I was certainly aware when we looked at this issue last year, in 2006, of what had gone on in 2005, which was leaked information, the market fluctuations that you've seen--all by the previous Liberal government. We had Mr. McKay, who's here, saying on Newsworld on November 23, 2005--and I quote--“The trusts will be taxed going out or starting, I think, around 2007”, and that it would be a very modest tax. Then we had the Minister of Finance of the day going out and doing something else, not doing that, and issuing a consultation paper, and there were more leaks and more market gyrations. That's not right for the Canadian economy. It's not fair to investors. If we were going to act, we were going to act with certainty and decisiveness, and that kind of certainty we maintain for the people of Canada.

The “having fun”, which the Liberal Party is now intent on doing with this issue, simply serves to create market uncertainty and more difficulty for Canadian investors. It's time to move on. Canadian investors have.

12:05 p.m.

Conservative

The Chair Conservative Brian Pallister

Thank you very much.

The committee thanks you very much, Minister, and your officials for being here. We appreciate also the fact that there are some finance officials who will be staying here as providers of additional information if there are more detailed questions for them. Thank you for that.

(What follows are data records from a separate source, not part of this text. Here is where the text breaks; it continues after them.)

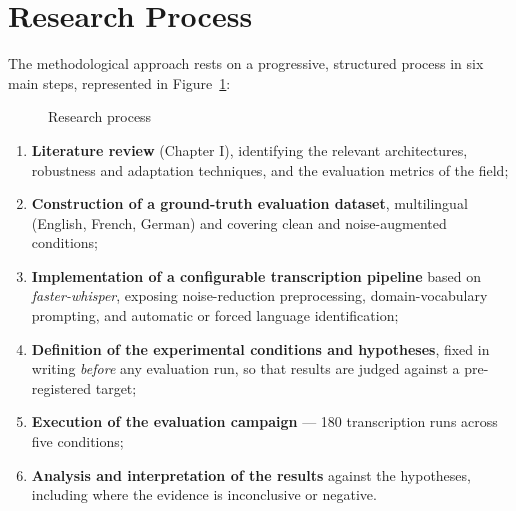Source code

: \documentclass[12pt]{report}
\begin{document}
\section{Research Process}

The methodological approach rests on a progressive, structured process in six main steps, represented in Figure~\ref{fig:process}:

\begin{figure}[H]
\centering
{}
\caption{Research process}
\label{fig:process}
\end{figure}

\begin{enumerate}
    \item \textbf{Literature review} (Chapter I), identifying the relevant architectures, robustness and adaptation techniques, and the evaluation metrics of the field;
    \item \textbf{Construction of a ground-truth evaluation dataset}, multilingual (English, French, German) and covering clean and noise-augmented conditions;
    \item \textbf{Implementation of a configurable transcription pipeline} based on \textit{faster-whisper}, exposing noise-reduction preprocessing, domain-vocabulary prompting, and automatic or forced language identification;
    \item \textbf{Definition of the experimental conditions and hypotheses}, fixed in writing \emph{before} any evaluation run, so that results are judged against a pre-registered target;
    \item \textbf{Execution of the evaluation campaign} --- 180 transcription runs across five conditions;
    \item \textbf{Analysis and interpretation of the results} against the hypotheses, including where the evidence is inconclusive or negative.
\end{enumerate}
\end{document}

We will not recess; we will simply allow two or three minutes for the panel members to come forward now. I urge them to do that expeditiously so that we'll have the maximum time to enjoy their presentations.

12:15 p.m.

Conservative

The Chair Conservative Brian Pallister

We will reconvene. I will give committee members just a few seconds to return to the table and then we'll proceed.

Thank you to our guests. We appreciate your being here. We thank you also for the materials that you provided to our committee in advance of this meeting today. I know you have been alerted to the fact that you'll have a maximum of five minutes to make your very detailed presentations. I will give you an indication of when you have one minute remaining in your time just to avoid the necessity of cutting you off in mid sentence. We'll unceremoniously cut you off at five minutes, just to allow time for exchange with committee members.

Thank you all for being here. We will proceed first of all with Dianne Urquhart, who is an independent consulting analyst and is here as an individual.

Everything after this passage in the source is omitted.